Continuously differentiable vector fields in $\mathbb R^n$

Question

Question

If we let $\vec x = (x_1, \ldots, x_n)$ be a vector in $\mathbb R^n$, we have a definition that a vector field $\textbf F \ : \ \mathbb R^n \to \mathbb R^n$ is called "central" if it can be written on the form $\textbf F(\vec x) = f(|\vec x|)\vec x$ where $f$ is a function from $[0, \infty) \to \mathbb R$.

Can it be shown that central vector fields are conservative in $\mathbb R^n$ if $f$ is continuously differentiable and $\lim\limits_{r\to0}f'(r) = 0$?

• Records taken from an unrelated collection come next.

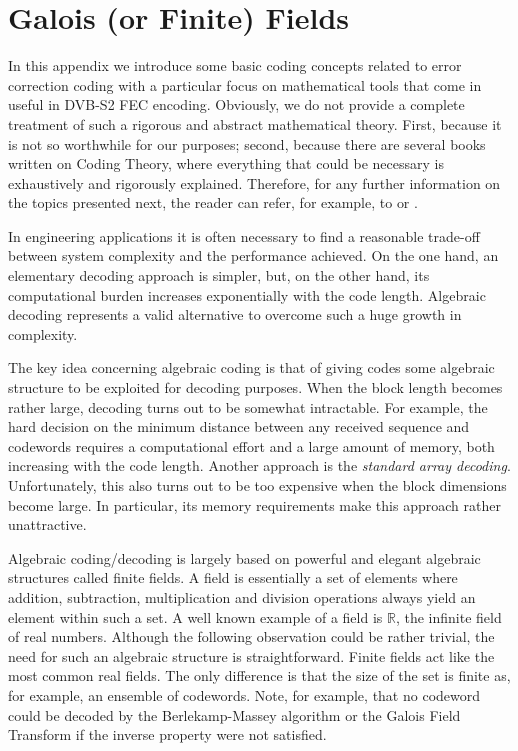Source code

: 
\chapter{Galois (or Finite) Fields}

In this appendix we introduce some basic coding concepts related to error correction coding with a particular focus on mathematical tools that come in useful in DVB-S2 FEC encoding. Obviously, we do not provide a complete treatment of such a rigorous and abstract mathematical theory. First, because it is not so worthwhile for our purposes; second, because there are several books written on Coding Theory, where everything that could be necessary is exhaustively and rigorously explained. Therefore, for any further information on the topics presented next, the reader can refer, for example, to \cite{b:moon} or \cite{b:mcwilliams}.

In engineering applications it is often necessary to find a reasonable trade-off between system complexity and the performance achieved. On the one hand, an elementary decoding approach is simpler, but, on the other hand, its computational burden increases exponentially with the code length. Algebraic decoding represents a valid alternative to overcome such a huge growth in complexity.

The key idea concerning algebraic coding is that of giving codes some algebraic structure to be exploited for decoding purposes. When the block length becomes rather large, decoding turns out to be somewhat intractable. For example, the hard decision on the minimum distance between any received sequence and codewords requires a computational effort and a large amount of memory, both increasing with the code length. Another approach is the \emph{standard array decoding}. Unfortunately, this also turns out to be too expensive when the block dimensions become large. In particular, its memory requirements make this approach rather unattractive.

Algebraic coding/decoding is largely based on powerful and elegant algebraic structures called finite fields.
A field is essentially a set of elements where addition, subtraction, multiplication and division operations always yield an element within such a set. A well known example of a field is \(\mathbb R\), the infinite field of real numbers. Although the following observation could be rather trivial, the need for such an algebraic structure is straightforward. Finite fields act like the most common real fields. The only difference is that the size of the set is finite as, for example, an ensemble of codewords. Note, for example, that no codeword could be decoded by the Berlekamp-Massey algorithm or the Galois Field Transform if the inverse property were not satisfied.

My textbook seems to take this for granted, but I can't find a proof anywhere. Is it a definition, or are there steps to prove this?

Answer 1

To show that $\mathbf{F}$ is conservative, we'd like to find a potential function $V\colon\mathbb{R}^n\to\mathbb{R}$. That is, we want $V$ to have the property that $\mathbf{F}=\nabla V$. Since our vector field $\mathbf{F}$ is always flowing either directly towards or directly away from the origin, it seems reasonable that $V(x)$ would depend only on the distance of $x$ from the origin. That is, we expect $V$ to be of the form \begin{equation} V(x) = g(|x|) \end{equation} for some sufficiently nice function $g\colon[0,\infty)\to\mathbb{R}$. In this case, we can compute the gradient of $V$. The $i$-th component will be given by \begin{equation} \frac{\partial V}{\partial x_i} = g'(|x|)\frac{1}{2}\left(\sum_{j=1}^nx_j^2\right)^{-1/2}2x_i = x_i\frac{g'(|x|)}{|x|}, \end{equation} so we have \begin{equation} \nabla V(x) = \frac{g'(|x|)}{|x|}x. \end{equation} If $f(|x|)=g'(|x|)/|x|$, then this is what we wanted. So we'll be able to conclude that $\mathbf{F}$ is conservative if we can find a differentiable function $g\colon[0,\infty)\to\mathbb{R}$ with the properties that $g'(r)=rf(r)$ and that $g'(r)/r$ approaches $0$ as $r$ approaches $0$. (The second property makes sure that $\nabla V$ is nice near the origin.) We can find a function $g$ which is differentiable on $(0,\infty)$ and satisfies $g'(r)=rf(r)$, since $f$ is continuous. This function will then be differentiable on $[0,\infty)$ and satisfy $g'(r)/r\to 0$ as $r\to 0$ from the facts that $f$ is differentiable and that $f'(r)\to 0$ as $r\to 0$.